What is the probability of ending in battle royale Top 5? In a battle royale, there are 100 players. I'm one of those players. For the exercise, we suppose that each player have same game skills.
What is my chance of ending in the Top 5 ?
This is what I tried:
Let $N$ be the number of possible top 5 : $N=nCr(100,5)$
Let $M$ be the number of top 5 I'm in : $M=99*98*97*96*1$
My chances of being in Top 5 are : $M/N = 1.2$
Obviously, this is wrong. What am I missing ?
 A: First off, your idea is great. Assume each outcome is equally likely, count the number of good outcomes and the number of possible outcomes, and divide them by one another.
But as you can tell, something went awry. The exact thing that went awry is that you count the number of top5's differently in the two cases. For the number of possible top5's, you are counting the number of 5-man-groups. That's fine.
However, when you count the number of top5's with you in them, what you're actually counting there is the number of distinct top5's, including internal ranking, with you at fifth place. There are 99 possible winners, and after that there are 98 possible runners-up, and so on. So you're counting an outcome where player A wins and player B comes second as different from an outcome where B wins and A comes second, and the ones where you win aren't counted at all.

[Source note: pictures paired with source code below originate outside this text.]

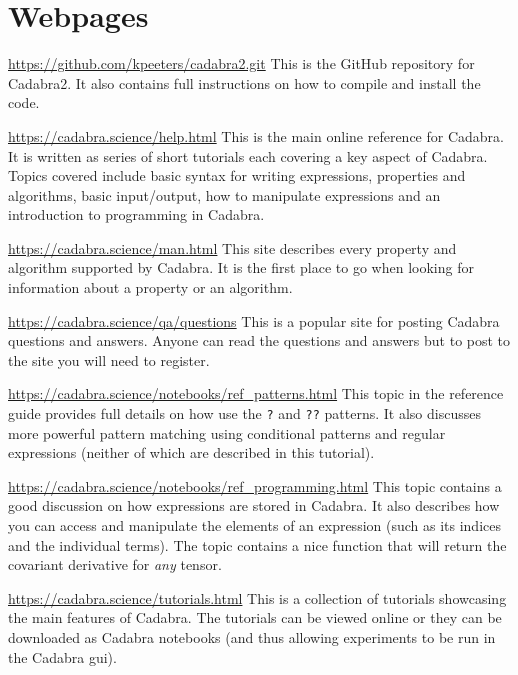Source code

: \documentclass[a4paper,12pt]{article}
\numberwithin{equation}{section}%
\begin{document}
\lstset{numbers=none}

\clearpage

\section*{Webpages}

\url{https://github.com/kpeeters/cadabra2.git}\Break
This is the GitHub repository for Cadabra2. It also
contains full instructions on how to compile and install the code.

\url{https://cadabra.science/help.html}\Break
This is the main online reference for Cadabra. It is written as series of short tutorials
each covering a key aspect of Cadabra. Topics covered include basic syntax for writing
expressions, properties and algorithms, basic input/output, how to manipulate expressions and
an introduction to programming in Cadabra.

\url{https://cadabra.science/man.html}\Break
This site describes every property and algorithm supported by Cadabra. It is the
first place to go when looking for information about a property or an algorithm.

\url{https://cadabra.science/qa/questions}\Break
This is a popular site for posting Cadabra questions and answers. Anyone can read the
questions and answers but to post to the site you will need to register.

\url{https://cadabra.science/notebooks/ref_patterns.html}\Break
This topic in the reference guide provides full details on how use the \verb|?| and
\verb|??| patterns. It also discusses more powerful pattern matching using conditional
patterns and regular expressions (neither of which are described in this tutorial).

\url{https://cadabra.science/notebooks/ref_programming.html}\Break
This topic contains a good discussion on how expressions are stored in Cadabra. It also
describes how you can access and manipulate the elements of an expression (such as its
indices and the individual terms). The topic contains a nice function that will return the
covariant derivative for \emph{any} tensor.

\url{https://cadabra.science/tutorials.html}\Break
This is a collection of tutorials showcasing the main features of Cadabra. The tutorials can
be viewed online or they can be downloaded as Cadabra notebooks (and thus allowing
experiments to be run in the Cadabra gui).
\end{document}
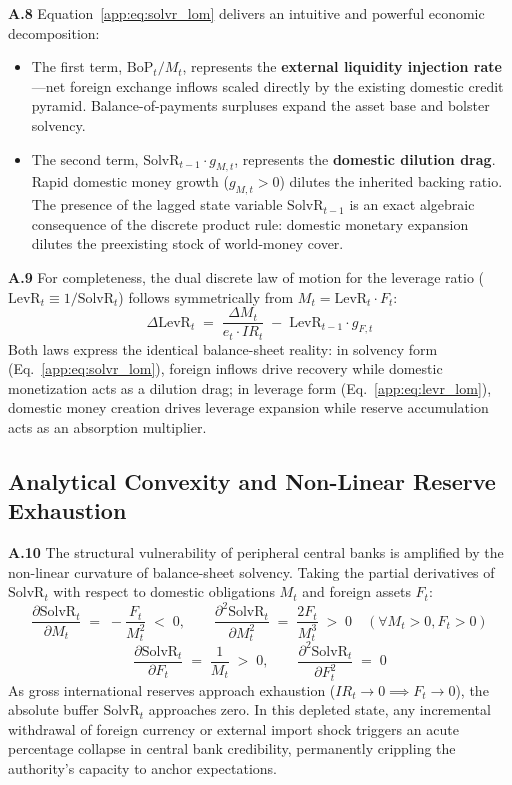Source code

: \textbf{A.8} Equation~\eqref{app:eq:solvr_lom} delivers an intuitive and powerful economic decomposition:
\begin{itemize}[leftmargin=2em]
	\item The first term, $\text{BoP}_t / M_t$, represents the \textbf{external liquidity injection rate}---net foreign exchange inflows scaled directly by the existing domestic credit pyramid. Balance-of-payments surpluses expand the asset base and bolster solvency.
	\item The second term, $\text{SolvR}_{t-1} \cdot g_{M,t}$, represents the \textbf{domestic dilution drag}. Rapid domestic money growth ($g_{M,t} > 0$) dilutes the inherited backing ratio. The presence of the lagged state variable $\text{SolvR}_{t-1}$ is an exact algebraic consequence of the discrete product rule: domestic monetary expansion dilutes the preexisting stock of world-money cover.
\end{itemize}

\textbf{A.9} For completeness, the dual discrete law of motion for the leverage ratio ($\text{LevR}_t \equiv 1/\text{SolvR}_t$) follows symmetrically from $M_t = \text{LevR}_t \cdot F_t$:
\begin{equation}
	\label{app:eq:levr_lom}
	\Delta\text{LevR}_t \;=\; \frac{\Delta M_t}{e_t \cdot IR_t} \;-\; \text{LevR}_{t-1} \cdot g_{F,t}
\end{equation}
Both laws express the identical balance-sheet reality: in solvency form (Eq.~\ref{app:eq:solvr_lom}), foreign inflows drive recovery while domestic monetization acts as a dilution drag; in leverage form (Eq.~\ref{app:eq:levr_lom}), domestic money creation drives leverage expansion while reserve accumulation acts as an absorption multiplier.

\subsection{Analytical Convexity and Non-Linear Reserve Exhaustion}
\label{app:convexity}

\textbf{A.10} The structural vulnerability of peripheral central banks is amplified by the non-linear curvature of balance-sheet solvency. Taking the partial derivatives of $\text{SolvR}_t$ with respect to domestic obligations $M_t$ and foreign assets $F_t$:
\begin{equation}
	\label{app:eq:solvr_derivatives}
	\frac{\partial \text{SolvR}_t}{\partial M_t} \;=\; -\frac{F_t}{M_t^2} \;<\; 0, \qquad \frac{\partial^2 \text{SolvR}_t}{\partial M_t^2} \;=\; \frac{2 F_t}{M_t^3} \;>\; 0 \quad (\forall M_t > 0, F_t > 0)
\end{equation}
\begin{equation}
	\frac{\partial \text{SolvR}_t}{\partial F_t} \;=\; \frac{1}{M_t} \;>\; 0, \qquad \frac{\partial^2 \text{SolvR}_t}{\partial F_t^2} \;=\; 0
\end{equation}
As gross international reserves approach exhaustion ($IR_t \to 0 \implies F_t \to 0$), the absolute buffer $\text{SolvR}_t$ approaches zero. In this depleted state, any incremental withdrawal of foreign currency or external import shock triggers an acute percentage collapse in central bank credibility, permanently crippling the authority's capacity to anchor expectations.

The correct way to count the number of top5's with you in them is to do what you did for the total number of top5's, except you reserve one seat for you. Then there are 99 players left for the remaining four spots in the top5, so the answer is $nCr(99, 4)$.
However, there is an easier way. Consider the entire ranking list for the game. Each possible ranking (among the $100!$ possible ones) is equally likely. Particularily, that means that you are equally likely to place in any one of the $100$ spots. The probability that you happen to place in one of the top 5 spots is therefore $\frac5{100}$.